Louis Vuitton court victory against Chinese tea chain stirs up a debate over copyrights

A recent high-stakes trademark infringement ruling from a Chinese court has ignited a fierce public and media debate over cultural ownership of iconic design motifs, pitting French luxury giant Louis Vuitton against a small domestic Chinese tea chain.

The Suzhou-based court found that Molly Tea — a 2021-founded beverage chain specializing in jasmine and floral-infused drinks — had violated Louis Vuitton’s registered trademark, ordering the domestic company to pay 10.3 million yuan (equivalent to $1.5 million) in damages to the French brand. As of this report, Molly Tea has confirmed it intends to appeal the decision, and its four-petal flower logo remains visible on the company’s official website.

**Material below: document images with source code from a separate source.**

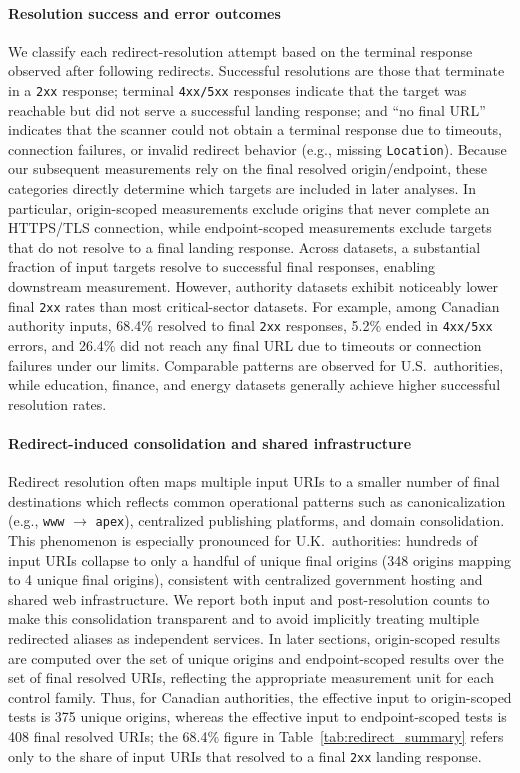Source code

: \documentclass[a4paper,fleqn]{cas-sc}
\begin{document}
    \paragraph{Resolution success and error outcomes}
    We classify each redirect-resolution attempt based on the terminal response observed after following redirects. 
    Successful resolutions are those that terminate in a \texttt{2xx} response; terminal \texttt{4xx/5xx} responses indicate that the target was reachable but did not serve a successful landing response; and ``no final URL'' indicates that the scanner could not obtain a terminal response due to timeouts, connection failures, or invalid redirect behavior (e.g., missing \texttt{Location}). 
    Because our subsequent measurements rely on the final resolved origin/endpoint, these categories directly determine which targets are included in later analyses. 
    In particular, origin-scoped measurements exclude origins that never complete an HTTPS/TLS connection, while endpoint-scoped measurements exclude targets that do not resolve to a final landing response.
% 
    Across datasets, a substantial fraction of input targets resolve to successful final responses, enabling downstream measurement. However, authority datasets exhibit noticeably lower final \texttt{2xx} rates than most critical-sector datasets. For example, among Canadian authority inputs, 68.4\% resolved to final \texttt{2xx} responses, 5.2\% ended in \texttt{4xx/5xx} errors, and 26.4\% did not reach any final URL due to timeouts or connection failures under our limits. 
    Comparable patterns are observed for U.S.\ authorities, while education, finance, and energy datasets generally achieve higher successful resolution rates. 

    \paragraph{Redirect-induced consolidation and shared infrastructure}
    Redirect resolution often maps multiple input URIs to a smaller number of final destinations which reflects common operational patterns such as canonicalization (e.g., \texttt{www} $\rightarrow$ \texttt{apex}), centralized publishing platforms, and domain consolidation.
    This phenomenon is especially pronounced for U.K.\ authorities: hundreds of input URIs collapse to only a handful of unique final origins (348 origins mapping to 4 unique final origins), consistent with centralized government hosting and shared web infrastructure. 
    We report both input and post-resolution counts to make this consolidation transparent and to avoid implicitly treating multiple redirected aliases as independent services. 
    In later sections, origin-scoped results are computed over the set of unique origins and endpoint-scoped results over the set of final resolved URIs, reflecting the appropriate measurement unit for each control family. Thus, for Canadian authorities, the effective input to origin-scoped tests is 375 unique origins, whereas the effective input to endpoint-scoped tests is 408 final resolved URIs; the 68.4\% figure in Table~\ref{tab:redirect_summary} refers only to the share of input URIs that resolved to a final \texttt{2xx} landing response.
    
\end{document}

Neither LVMH, Louis Vuitton’s parent company, nor Molly Tea have issued any additional public comment in response to requests for further clarification.

Louis Vuitton’s signature four-petal monogram, which the brand is currently celebrating for its 130th anniversary, is officially described on LVMH’s website as drawing inspiration from 19th century neo-gothic ornamentation and the Japonism artistic movement, framed by the brand as a “universal symbol of creativity.” But the ruling has sparked widespread pushback across China, with state media outlets and thousands of online commentators arguing the motif has far older roots in traditional Chinese cultural design.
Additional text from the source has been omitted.